ORC-1121: Fix column coversion check bug which causes column filters don't work #1055

PengleiShi · 2022-03-04T10:08:14Z

What changes were proposed in this pull request?

Add a map in SchemaEvolution which contains the mapping from the file column id to the reader column id, the mapping will be used in SchemaEvolution.isPPDSafeConversion()

Why are the changes needed?

RecordReaderImpl.pickRowGroups() calls SchemaEvolution.isPPDSafeConversion() with file column id rather than reader column id which is required, this causes column filters can't work effectively and recordReader can't skip row groups which are not matched, so we need find the corresponding reader column id via file column id to ensure SchemaEvolution.isPPDSafeConversion() can work correctly.

How was this patch tested?

UT

…don't work

PengleiShi · 2022-03-04T10:17:31Z

ping @guiyanakuang could you help to review this?

guiyanakuang · 2022-03-04T10:30:11Z

LGTM (Pending CIs)

guiyanakuang · 2022-03-04T10:31:52Z

cc @pgaref @dongjoon-hyun

dongjoon-hyun

Thank you for making a PR, @PengleiShi . I'll review this and test with Apache Spark too during this weekend.

dongjoon-hyun · 2022-03-04T20:01:57Z

cc @stiga-huang , too

pgaref · 2022-03-04T20:35:56Z

java/core/src/java/org/apache/orc/impl/SchemaEvolution.java

@@ -126,6 +128,11 @@ public SchemaEvolution(TypeDescription fileSchema,
      }
    }
    buildConversion(fileSchema, this.readerSchema, positionalLevels);


I believe this File to Reader id mapping should be part of buildConversion

stiga-huang · 2022-03-05T11:42:40Z

java/core/src/java/org/apache/orc/impl/SchemaEvolution.java

@@ -38,6 +38,8 @@
 public class SchemaEvolution {
  // indexed by reader column id
  private final TypeDescription[] readerFileTypes;
+  // key: file column id, value: reader column id
+  private final Map<Integer, Integer> typeIdsMap = new HashMap<>();


I think we can use an array just like readerFileTypes.

BTW, for readability, I'd suggest renaming readerFileTypes to readerIdToFileTypes and renaming typeIdsMap to fileIdToReaderIds.

stiga-huang · 2022-03-05T11:51:49Z

java/core/src/java/org/apache/orc/impl/SchemaEvolution.java

@@ -296,13 +303,13 @@ private boolean typesAreImplicitConversion(final TypeDescription fileType,

  /**
   * Check if column is safe for ppd evaluation
-   * @param colId reader column id
+   * @param colId file column id


For readability, can we also rename colId to fileColId?

stiga-huang · 2022-03-05T11:57:52Z

java/core/src/java/org/apache/orc/impl/SchemaEvolution.java

-      return !(colId < 0 || colId >= ppdSafeConversion.length) &&
-          ppdSafeConversion[colId];
+      Integer readerTypeId = typeIdsMap.get(colId);
+      return readerTypeId != null && ppdSafeConversion[readerTypeId];


Since we only use ppdSafeConversion[] in this method, I think changing ppdSafeConversion[] to be indexed by file column ids is a simpler solution, i.e. modifying the assignment in populatePpdSafeConversion and populatePpdSafeConversionForChildren to use file ids.

Since we only use ppdSafeConversion[] in this method, I think changing ppdSafeConversion[] to be indexed by file column ids is a simpler solution, i.e. modifying the assignment in populatePpdSafeConversion and populatePpdSafeConversionForChildren to use file ids.

This looks better.

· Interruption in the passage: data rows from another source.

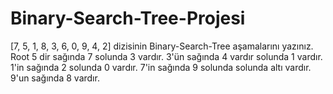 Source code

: # Binary-Search-Tree-Projesi

[7, 5, 1, 8, 3, 6, 0, 9, 4, 2] dizisinin Binary-Search-Tree aşamalarını yazınız.
Root 5 dir sağında 7 solunda 3 vardır.
3'ün sağında 4 vardır solunda 1 vardır.
1'in sağında 2 solunda 0 vardır.
7'in sağında 9 solunda solunda altı vardır.
9'un sağında 8 vardır.
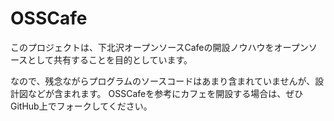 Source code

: # OSSCafe

このプロジェクトは、下北沢オープンソースCafeの開設ノウハウをオープンソースとして共有することを目的としています。

なので、残念ながらプログラムのソースコードはあまり含まれていませんが、設計図などが含まれます。
OSSCafeを参考にカフェを開設する場合は、ぜひGitHub上でフォークしてください。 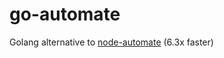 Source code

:# go-automate
Golang alternative to [node-automate](https://github.com/surajpheudin-github/node-automate) (6.3x faster)
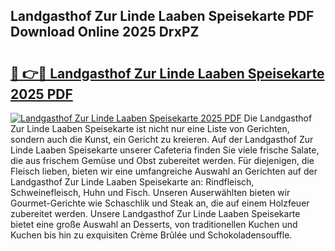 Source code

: ## Landgasthof Zur Linde Laaben Speisekarte PDF Download Online 2025 DrxPZ

# <h2><a href="http://gcdeccl.nevu.top/?p=Landgasthof+Zur+Linde+Laaben+Speisekarte">🔗 👉🔴 Landgasthof Zur Linde Laaben Speisekarte 2025 PDF</a></h2>

[![Landgasthof Zur Linde Laaben Speisekarte 2025 PDF](https://i.imgur.com/dBaPXMq.png)](http://gcdeccl.nevu.top/?p=Landgasthof+Zur+Linde+Laaben+Speisekarte)
Die Landgasthof Zur Linde Laaben Speisekarte ist nicht nur eine Liste von Gerichten, sondern auch die Kunst, ein Gericht zu kreieren. Auf der Landgasthof Zur Linde Laaben Speisekarte unserer Cafeteria finden Sie viele frische Salate, die aus frischem Gemüse und Obst zubereitet werden. Für diejenigen, die Fleisch lieben, bieten wir eine umfangreiche Auswahl an Gerichten auf der Landgasthof Zur Linde Laaben Speisekarte an: Rindfleisch, Schweinefleisch, Huhn und Fisch. Unseren Auserwählten bieten wir Gourmet-Gerichte wie Schaschlik und Steak an, die auf einem Holzfeuer zubereitet werden. Unsere Landgasthof Zur Linde Laaben Speisekarte bietet eine große Auswahl an Desserts, von traditionellen Kuchen und Kuchen bis hin zu exquisiten Crème Brûlée und Schokoladensouffle.
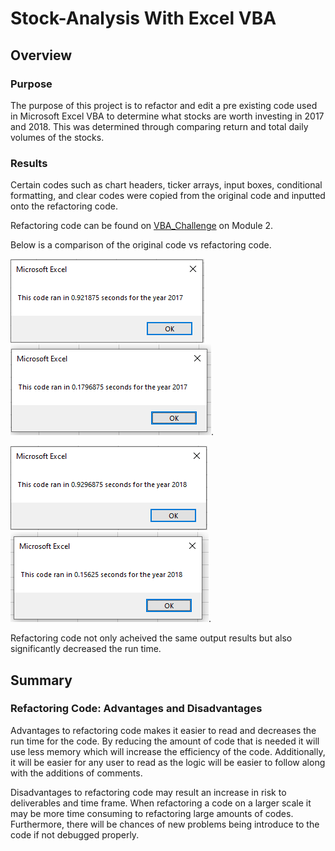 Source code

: # **Stock-Analysis With Excel VBA**

## Overview 

### Purpose

The purpose of this project is to refactor and edit a pre existing code used in Microsoft Excel VBA to determine what stocks are worth investing in 2017 and 2018. This was determined through comparing return and total daily volumes of the stocks. 

### Results 

Certain codes such as chart headers, ticker arrays, input boxes, conditional formatting, and clear codes were copied from the original code and inputted onto the refactoring code. 

Refactoring code can be found on [VBA_Challenge](https://github.com/just-yen/stock-analysis/blob/main/VBA_Challenge.xlsm) on Module 2. 

Below is a comparison of the original code vs refactoring code. 


![Code Run Time - Original](https://github.com/just-yen/stock-analysis/blob/main/Resources/VBA_Challenge_2017_Original.PNG) ![Code Run Time - Refactoring Code](https://github.com/just-yen/stock-analysis/blob/main/Resources/VBA_Challenge_2017.PNG).

![Code Run Time - Original](https://github.com/just-yen/stock-analysis/blob/main/Resources/VBA_Challenge_2018_Original.PNG) ![Code Run Time - Refactoring Code](https://github.com/just-yen/stock-analysis/blob/main/Resources/VBA_Challenge_2018.PNG). 

Refactoring code not only acheived the same output results but also significantly decreased the run time. 

## Summary 

### Refactoring Code: Advantages and Disadvantages 

Advantages to refactoring code makes it easier to read and decreases the run time for the code. By reducing the amount of code that is needed it will use less memory which will increase the efficiency of the code. Additionally, it will be easier for any user to read as the logic will be easier to follow along with the additions of comments. 

Disadvantages to refactoring code may result an increase in risk to deliverables and time frame. When refactoring a code on a larger scale it may be more time consuming to refactoring large amounts of codes. Furthermore, there will be chances of new problems being introduce to the code if not debugged properly.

Done

stiga-huang

+1, LGTM.

dongjoon-hyun

+1, LGTM. Thank you, @PengleiShi , @guiyanakuang , @pgaref , @stiga-huang !
I also tested with Apache Spark 3.3. Merged to master.

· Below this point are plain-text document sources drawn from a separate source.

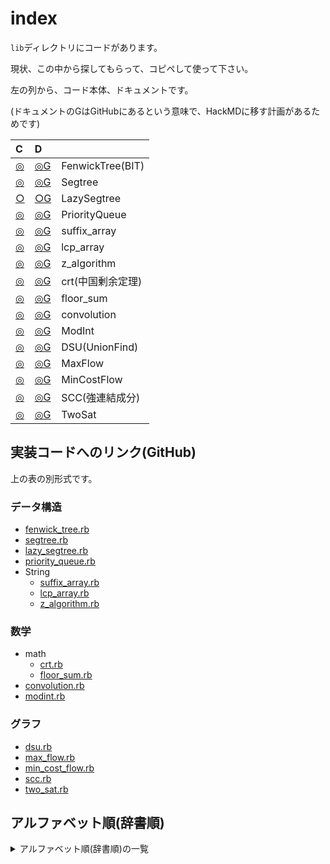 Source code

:# index

`lib`ディレクトリにコードがあります。

現状、この中から探してもらって、コピペして使って下さい。

左の列から、コード本体、ドキュメントです。

(ドキュメントのGはGitHubにあるという意味で、HackMDに移す計画があるためです)

| C  | D |   |
| :--- | :--- | --- |
| [◎](https://github.com/universato/ac-library-rb/blob/master/lib/fenwick_tree.rb) | [◎G](https://github.com/universato/ac-library-rb/blob/master/document_ja/fenwick_tree.md)   |FenwickTree(BIT)|
| [◎](https://github.com/universato/ac-library-rb/blob/master/lib/segtree.rb) | [◎G](https://github.com/universato/ac-library-rb/blob/master/document_ja/segtree.md) |Segtree|
| [○](https://github.com/universato/ac-library-rb/blob/master/lib/lazy_segtree.rb) | [○G](https://github.com/universato/ac-library-rb/blob/master/document_ja/lazy_segtree.md)   |LazySegtree|
| [◎](https://github.com/universato/ac-library-rb/blob/master/lib/priority_queue.rb) | [◎G](https://github.com/universato/ac-library-rb/blob/master/document_ja/priority_queue.md)  |PriorityQueue|
| [◎](https://github.com/universato/ac-library-rb/blob/master/lib/suffix_array.rb) | [◎G](https://github.com/universato/ac-library-rb/blob/master/document_ja/string.md)  |suffix_array|
| [◎](https://github.com/universato/ac-library-rb/blob/master/lib/lcp_array.rb) | [◎G](https://github.com/universato/ac-library-rb/blob/master/document_ja/string.md)  |lcp_array|
| [◎](https://github.com/universato/ac-library-rb/blob/master/lib/z_algorithm.rb) | [◎G](https://github.com/universato/ac-library-rb/blob/master/document_ja/string.md)  |z_algorithm|
| [◎](https://github.com/universato/ac-library-rb/blob/master/lib/crt.rb) | [◎G](https://github.com/universato/ac-library-rb/blob/master/document_ja/math.md)  |crt(中国剰余定理)|
| [◎](https://github.com/universato/ac-library-rb/blob/master/lib/floor_sum.rb) | [◎G](https://github.com/universato/ac-library-rb/blob/master/document_ja/math.md) |floor_sum|
| [◎](https://github.com/universato/ac-library-rb/blob/master/lib/convolution.rb) | [◎G](https://github.com/universato/ac-library-rb/blob/master/document_ja/convolution.md) |convolution|
| [◎](https://github.com/universato/ac-library-rb/blob/master/lib/modint.rb) | [◎G](https://github.com/universato/ac-library-rb/blob/master/document_ja/modint.md) |ModInt|
| [◎](https://github.com/universato/ac-library-rb/blob/master/lib/dsu.rb) | [◎G](https://github.com/universato/ac-library-rb/blob/master/document_ja/dsu.md) |DSU(UnionFind)|
| [◎](https://github.com/universato/ac-library-rb/blob/master/lib/max_flow.rb) | [◎G](https://github.com/universato/ac-library-rb/blob/master/document_ja/max_flow.md) |MaxFlow|
| [◎](https://github.com/universato/ac-library-rb/blob/master/lib/min_cost_flow.rb) |[◎G](https://github.com/universato/ac-library-rb/blob/master/document_ja/min_cost_flow.md)  |MinCostFlow|
| [◎](https://github.com/universato/ac-library-rb/blob/master/lib/scc.rb) | [◎G](https://github.com/universato/ac-library-rb/blob/master/document_ja/scc.md) |SCC(強連結成分)|
| [◎](https://github.com/universato/ac-library-rb/blob/master/lib/two_sat.rb) | [◎G](https://github.com/universato/ac-library-rb/blob/master/document_ja/two_sat.md) |TwoSat|

## 実装コードへのリンク(GitHub)

上の表の別形式です。

### データ構造

- [fenwick_tree.rb](https://github.com/universato/ac-library-rb/blob/master/lib/fenwick_tree.rb)
- [segtree.rb](https://github.com/universato/ac-library-rb/blob/master/lib/segtree.rb)
- [lazy_segtree.rb](https://github.com/universato/ac-library-rb/blob/master/lib/lazy_segtree.rb)
- [priority_queue.rb](https://github.com/universato/ac-library-rb/blob/master/lib/priority_queue.rb)
- String
  - [suffix_array.rb](https://github.com/universato/ac-library-rb/blob/master/lib/suffix_array.rb)
  - [lcp_array.rb](https://github.com/universato/ac-library-rb/blob/master/lib/lcp_array.rb)
  - [z_algorithm.rb](https://github.com/universato/ac-library-rb/blob/master/lib/z_algorithm.rb)

### 数学

- math
  - [crt.rb](https://github.com/universato/ac-library-rb/blob/master/lib/crt.rb)
  - [floor_sum.rb](https://github.com/universato/ac-library-rb/blob/master/lib/floor_sum.rb)
- [convolution.rb](https://github.com/universato/ac-library-rb/blob/master/lib/convolution.rb)
- [modint.rb](https://github.com/universato/ac-library-rb/blob/master/lib/modint.rb)

### グラフ

- [dsu.rb](https://github.com/universato/ac-library-rb/blob/master/lib/dsu.rb)
- [max_flow.rb](https://github.com/universato/ac-library-rb/blob/master/lib/max_flow.rb)
- [min_cost_flow.rb](https://github.com/universato/ac-library-rb/blob/master/lib/min_cost_flow.rb)
- [scc.rb](https://github.com/universato/ac-library-rb/blob/master/lib/scc.rb)
- [two_sat.rb](https://github.com/universato/ac-library-rb/blob/master/lib/two_sat.rb)

## アルファベット順(辞書順)

<details>
<summary>アルファベット順(辞書順)の一覧</summary>

[convolution.rb](https://github.com/universato/ac-library-rb/blob/master/lib/convolution.rb)
[crt.rb](https://github.com/universato/ac-library-rb/blob/master/lib/crt.rb)
[dsu.rb](https://github.com/universato/ac-library-rb/blob/master/lib/dsu.rb)
[fenwick_tree.rb](https://github.com/universato/ac-library-rb/blob/master/lib/fenwick_tree.rb)
[floor_sum.rb](https://github.com/universato/ac-library-rb/blob/master/lib/floor_sum..rb)
[lazy_segtree.rb](https://github.com/universato/ac-library-rb/blob/master/lib/lazy_segtree.rb)
[lcp_array.rb](https://github.com/universato/ac-library-rb/blob/master/lib/lcp_array.rb)
[max_flow.rb](https://github.com/universato/ac-library-rb/blob/master/lib/max_flow.rb)
[min_cost_flow.rb](https://github.com/universato/ac-library-rb/blob/master/lib/min_cost_flow.rb)
[modint.rb](https://github.com/universato/ac-library-rb/blob/master/lib/modint.rb)
[priority_queue.rb](https://github.com/universato/ac-library-rb/blob/master/lib/priority_queue.rb)
[scc.rb](https://github.com/universato/ac-library-rb/blob/master/lib/scc.rb)
[segtree.rb](https://github.com/universato/ac-library-rb/blob/master/lib/segtree.rb)
[suffix_array.rb](https://github.com/universato/ac-library-rb/blob/master/lib/suffix_array.rb)
[two_sat.rb](https://github.com/universato/ac-library-rb/blob/master/lib/two_sat.rb)
[z_algorithm.rb](https://github.com/universato/ac-library-rb/blob/master/lib/z_algorithm.rb)

</details>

…don't work (#1055) ### What changes were proposed in this pull request? Add a map in `SchemaEvolution` which contains the mapping from the file column id to the reader column id, the mapping will be used in `SchemaEvolution.isPPDSafeConversion()` ### Why are the changes needed? `RecordReaderImpl.pickRowGroups()` calls `SchemaEvolution.isPPDSafeConversion()` with file column id rather than reader column id which is required, this causes column filters can't work effectively and recordReader can't skip row groups which are not matched, so we need find the corresponding reader column id via file column id to ensure `SchemaEvolution.isPPDSafeConversion()` can work correctly. ### How was this patch tested? UT (cherry picked from commit e22f537) Signed-off-by: Dongjoon Hyun <dongjoon@apache.org>

…don't work (#1055) ### What changes were proposed in this pull request? Add a map in `SchemaEvolution` which contains the mapping from the file column id to the reader column id, the mapping will be used in `SchemaEvolution.isPPDSafeConversion()` ### Why are the changes needed? `RecordReaderImpl.pickRowGroups()` calls `SchemaEvolution.isPPDSafeConversion()` with file column id rather than reader column id which is required, this causes column filters can't work effectively and recordReader can't skip row groups which are not matched, so we need find the corresponding reader column id via file column id to ensure `SchemaEvolution.isPPDSafeConversion()` can work correctly. ### How was this patch tested? UT (cherry picked from commit e22f537) Signed-off-by: Dongjoon Hyun <dongjoon@apache.org> (cherry picked from commit 1593a9e) Signed-off-by: Dongjoon Hyun <dongjoon@apache.org>

dongjoon-hyun · 2022-03-08T20:48:09Z

I backported this to branch-1.7 and branch-1.6, too.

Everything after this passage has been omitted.